[Document images with source code]

/---

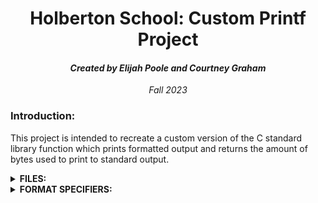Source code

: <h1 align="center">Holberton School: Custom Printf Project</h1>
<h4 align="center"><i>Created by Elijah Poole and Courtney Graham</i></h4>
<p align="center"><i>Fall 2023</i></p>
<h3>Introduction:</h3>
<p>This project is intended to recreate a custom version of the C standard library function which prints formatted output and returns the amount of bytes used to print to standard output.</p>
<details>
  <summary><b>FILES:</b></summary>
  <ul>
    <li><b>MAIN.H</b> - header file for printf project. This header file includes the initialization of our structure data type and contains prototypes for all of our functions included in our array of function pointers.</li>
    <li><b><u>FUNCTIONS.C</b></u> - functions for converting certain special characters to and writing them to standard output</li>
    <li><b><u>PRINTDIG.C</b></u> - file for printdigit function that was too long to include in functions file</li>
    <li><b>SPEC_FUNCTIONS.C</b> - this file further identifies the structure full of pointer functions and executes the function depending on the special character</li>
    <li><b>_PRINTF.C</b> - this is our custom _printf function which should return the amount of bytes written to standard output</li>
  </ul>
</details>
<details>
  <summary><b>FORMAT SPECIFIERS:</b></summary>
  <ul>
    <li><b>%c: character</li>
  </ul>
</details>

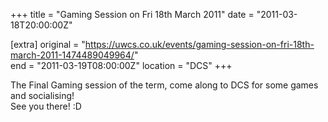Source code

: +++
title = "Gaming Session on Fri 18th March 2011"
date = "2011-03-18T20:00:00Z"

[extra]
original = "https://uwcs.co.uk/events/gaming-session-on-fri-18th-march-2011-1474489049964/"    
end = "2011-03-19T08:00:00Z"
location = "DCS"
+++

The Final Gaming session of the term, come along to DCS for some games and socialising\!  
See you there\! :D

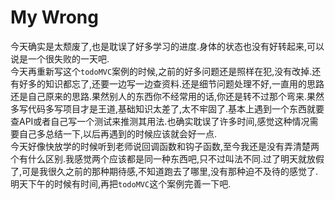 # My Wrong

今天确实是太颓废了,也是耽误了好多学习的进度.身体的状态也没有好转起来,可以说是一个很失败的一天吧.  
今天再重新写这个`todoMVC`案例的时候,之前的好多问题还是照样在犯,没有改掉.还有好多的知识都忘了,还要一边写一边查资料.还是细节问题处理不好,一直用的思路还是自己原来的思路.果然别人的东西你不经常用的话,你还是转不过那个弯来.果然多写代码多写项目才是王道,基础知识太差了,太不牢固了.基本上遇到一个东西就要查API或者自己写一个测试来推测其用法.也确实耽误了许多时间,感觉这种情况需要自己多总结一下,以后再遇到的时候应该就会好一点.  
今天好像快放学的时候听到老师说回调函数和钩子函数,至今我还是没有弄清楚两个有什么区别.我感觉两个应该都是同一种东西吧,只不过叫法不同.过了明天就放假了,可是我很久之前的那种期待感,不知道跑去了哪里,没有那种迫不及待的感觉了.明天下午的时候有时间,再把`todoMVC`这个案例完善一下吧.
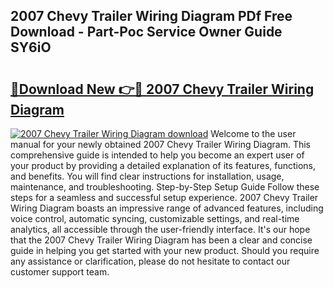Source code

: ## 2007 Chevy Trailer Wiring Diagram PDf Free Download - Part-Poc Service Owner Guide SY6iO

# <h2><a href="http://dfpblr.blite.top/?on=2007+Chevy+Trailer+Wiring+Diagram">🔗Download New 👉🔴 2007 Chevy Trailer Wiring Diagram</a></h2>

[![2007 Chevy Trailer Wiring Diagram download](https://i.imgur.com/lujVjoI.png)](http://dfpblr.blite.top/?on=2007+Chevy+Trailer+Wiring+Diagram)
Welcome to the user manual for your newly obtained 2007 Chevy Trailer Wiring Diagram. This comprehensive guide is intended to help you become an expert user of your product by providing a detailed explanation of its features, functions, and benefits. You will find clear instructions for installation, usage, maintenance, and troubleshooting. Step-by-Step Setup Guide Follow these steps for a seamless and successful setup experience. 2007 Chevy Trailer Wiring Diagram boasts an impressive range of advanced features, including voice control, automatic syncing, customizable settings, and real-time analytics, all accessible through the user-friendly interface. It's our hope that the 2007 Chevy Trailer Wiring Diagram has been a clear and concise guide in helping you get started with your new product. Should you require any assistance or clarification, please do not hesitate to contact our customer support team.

\---

Task goal: All records should be output exactly, with the pictures left out.

Solution to this problem:
Source code

: <h1 align="center">Holberton School: Custom Printf Project</h1>
<h4 align="center"><i>Created by Elijah Poole and Courtney Graham</i></h4>
<p align="center"><i>Fall 2023</i></p>
<h3>Introduction:</h3>
<p>This project is intended to recreate a custom version of the C standard library function which prints formatted output and returns the amount of bytes used to print to standard output.</p>
<details>
  <summary><b>FILES:</b></summary>
  <ul>
    <li><b>MAIN.H</b> - header file for printf project. This header file includes the initialization of our structure data type and contains prototypes for all of our functions included in our array of function pointers.</li>
    <li><b><u>FUNCTIONS.C</b></u> - functions for converting certain special characters to and writing them to standard output</li>
    <li><b><u>PRINTDIG.C</b></u> - file for printdigit function that was too long to include in functions file</li>
    <li><b>SPEC_FUNCTIONS.C</b> - this file further identifies the structure full of pointer functions and executes the function depending on the special character</li>
    <li><b>_PRINTF.C</b> - this is our custom _printf function which should return the amount of bytes written to standard output</li>
  </ul>
</details>
<details>
  <summary><b>FORMAT SPECIFIERS:</b></summary>
  <ul>
    <li><b>%c: character</li>
  </ul>
</details>

Source code

: +++
title = "Gaming Session on Fri 18th March 2011"
date = "2011-03-18T20:00:00Z"

[extra]
original = "https://uwcs.co.uk/events/gaming-session-on-fri-18th-march-2011-1474489049964/"    
end = "2011-03-19T08:00:00Z"
location = "DCS"
+++

The Final Gaming session of the term, come along to DCS for some games and socialising\!  
See you there\! :D

 # My Wrong

今天确实是太颓废了,也是耽误了好多学习的进度.身体的状态也没有好转起来,可以说是一个很失败的一天吧.  
今天再重新写这个`todoMVC`案例的时候,之前的好多问题还是照样在犯,没有改掉.还有好多的知识都忘了,还要一边写一边查资料.还是细节问题处理不好,一直用的思路还是自己原来的思路.果然别人的东西你不经常用的话,你还是转不过那个弯来.果然多写代码多写项目才是王道,基础知识太差了,太不牢固了.基本上遇到一个东西就要查API或者自己写一个测试来推测其用法.也确实耽误了许多时间,感觉这种情况需要自己多总结一下,以后再遇到的时候应该就会好一点.  
今天好像快放学的时候听到老师说回调函数和钩子函数,至今我还是没有弄清楚两个有什么区别.我感觉两个应该都是同一种东西吧,只不过叫法不同.过了明天就放假了,可是我很久之前的那种期待感,不知道跑去了哪里,没有那种迫不及待的感觉了.明天下午的时候有时间,再把`todoMVC`这个案例完善一下吧.
Source code

: ## 2007 Chevy Trailer Wiring Diagram PDf Free Download - Part-Poc Service Owner Guide SY6iO

# <h2><a href="http://dfpblr.blite.top/?on=2007+Chevy+Trailer+Wiring+Diagram">🔗Download New 👉🔴 2007 Chevy Trailer Wiring Diagram</a></h2>

[![2007 Chevy Trailer Wiring Diagram download](https://i.imgur.com/lujVjoI.png)](http://dfpblr.blite.top/?on=2007+Chevy+Trailer+Wiring+Diagram)
Welcome to the user manual for your newly obtained 2007 Chevy Trailer Wiring Diagram. This comprehensive guide is intended to help you become an expert user of your product by providing a detailed explanation of its features, functions, and benefits. You will find clear instructions for installation, usage, maintenance, and troubleshooting. Step-by-Step Setup Guide Follow these steps for a seamless and successful setup experience. 2007 Chevy Trailer Wiring Diagram boasts an impressive range of advanced features, including voice control, automatic syncing, customizable settings, and real-time analytics, all accessible through the user-friendly interface. It's our hope that the 2007 Chevy Trailer Wiring Diagram has been a clear and concise guide in helping you get started with your new product. Should you require any assistance or clarification, please do not hesitate to contact our customer support team.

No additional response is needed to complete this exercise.